# Changing Sponsor - Will I be Banned?



## Enzali (Jan 22, 2012)

I have been working with my employer for 1 month only. I am on probation. And the working environment and everything is just miserable here. I have looked up for jobs, and finally I have got an offer from a new company.

If I resign, will I get a BAN? 
What if my new employer files for a sponsorship transfer, is the BAN still imposed?
How can the ban be lifted if it is imposed? Is there any fees that I can pay?


----------



## yomama07 (Aug 22, 2012)

As far as I know you will be automatically banned for 6 months IF you change your job within a span of 1 year of obtaining your residency visa from your previous employer.

I myself am in this situation. I have got a Visa a few months ago and cannot change it when and if I find another suitable job from another company within a year. After a year you can do it by paying a fine. 

Can you please say why is it "miserable"?


----------



## Jynxgirl (Nov 27, 2009)

What is in your contract that you signed, pertaining to quiting in the probation period? Are you a degreed professional and will your salary be over 10k (I think this is the salary threshold it has to be at)? If your intention was to take a low salary, and then come here to find a better job... then you may have got yourself in a pickle, as many people come to find out only after reaching here. This is in place, just so that low end people do not do this to employers.... is a bit sad as many of the people who are in these positions cant come here to find a job without a visa, when they are allowed to come they have so little time and people tend to accept anything with the thought can just change it, and then the low end people are stuck in horrible positions with no way out (as the employers very much expect and realize), except to be banned and have to go back home where maybe there are no jobs. Which of course, many people dont do. For the next poster coming and reading about accepting a low paying salary or something that doesnt quite feel right, please keep in mind this situation... 

I do hope you are a degreed individual or you have a higher salary, and can just go around your works ban.


----------



## dimkatsar (May 16, 2011)

yomama07 said:


> As far as I know you will be automatically banned for 6 months IF you change your job within a span of 1 year of obtaining your residency visa from your previous employer.
> 
> I myself am in this situation. I have got a Visa a few months ago and cannot change it when and if I find another suitable job from another company within a year. After a year you can do it by paying a fine.
> 
> Can you please say why is it "miserable"?

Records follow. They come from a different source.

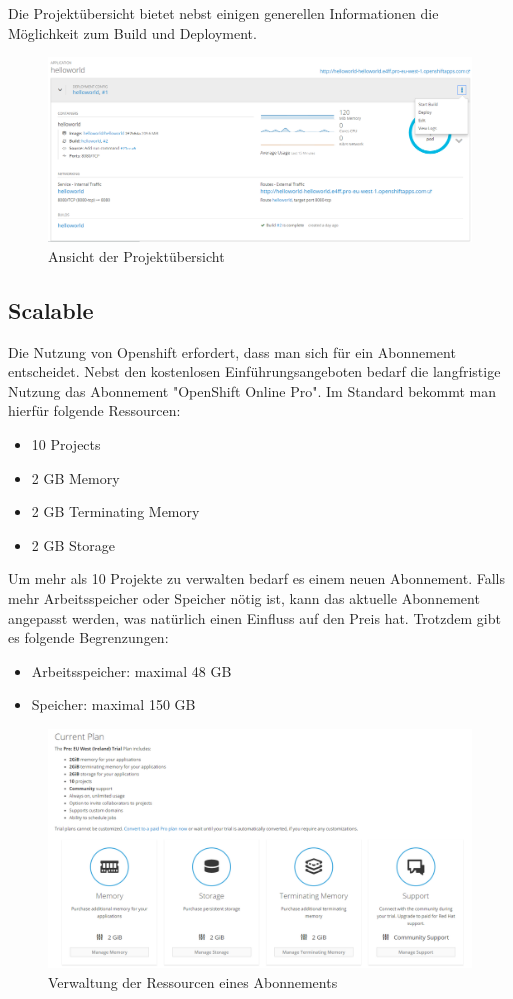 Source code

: \documentclass[12pt,a4paper]{article}
\begin{document}
Die Projektübersicht bietet nebst einigen generellen Informationen die Möglichkeit zum Build und Deployment.

\begin{figure}[h]
	\centering
	\includegraphics[width=0.7\linewidth]{img/os-project-overview}
	\caption{Ansicht der Projektübersicht}
	\label{fig:os-project-overview}
\end{figure}

\subsection{Scalable}

Die Nutzung von Openshift erfordert, dass man sich für ein Abonnement entscheidet. Nebst den kostenlosen Einführungsangeboten bedarf die langfristige Nutzung das Abonnement "OpenShift Online Pro". Im Standard bekommt man hierfür folgende Ressourcen:

\begin{itemize}
	\item 10 Projects
	\item 2 GB Memory
	\item 2 GB Terminating Memory
	\item 2 GB Storage
\end{itemize}

Um mehr als 10 Projekte zu verwalten bedarf es einem neuen Abonnement. Falls mehr Arbeitsspeicher oder Speicher nötig ist, kann das aktuelle Abonnement angepasst werden, was natürlich einen Einfluss auf den Preis hat. Trotzdem gibt es folgende Begrenzungen:

\begin{itemize}
	\item Arbeitsspeicher: maximal 48 GB
	\item Speicher: maximal 150 GB
\end{itemize}

\begin{figure}[h]
	\centering
	\includegraphics[width=0.7\linewidth]{img/os-scalability}
	\caption{Verwaltung der Ressourcen eines Abonnements}
	\label{fig:os-scalability}
\end{figure}
\end{document}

I am also interested in knowing the consequences of resigning from a company.So basically if someone resigns after the completion of 1yr and not within the probation period, then normally can pay a fine (how much is it actually??) and then can switch to a new company with no problems?.
In order to do this, will the current employer have to agree with the employee to provide him a NOC or something?.
How much is the ban someone can legally get?, 6months or 1yr?.Does it depend on the type of the company? (ie public or private?). 
thank you!


----------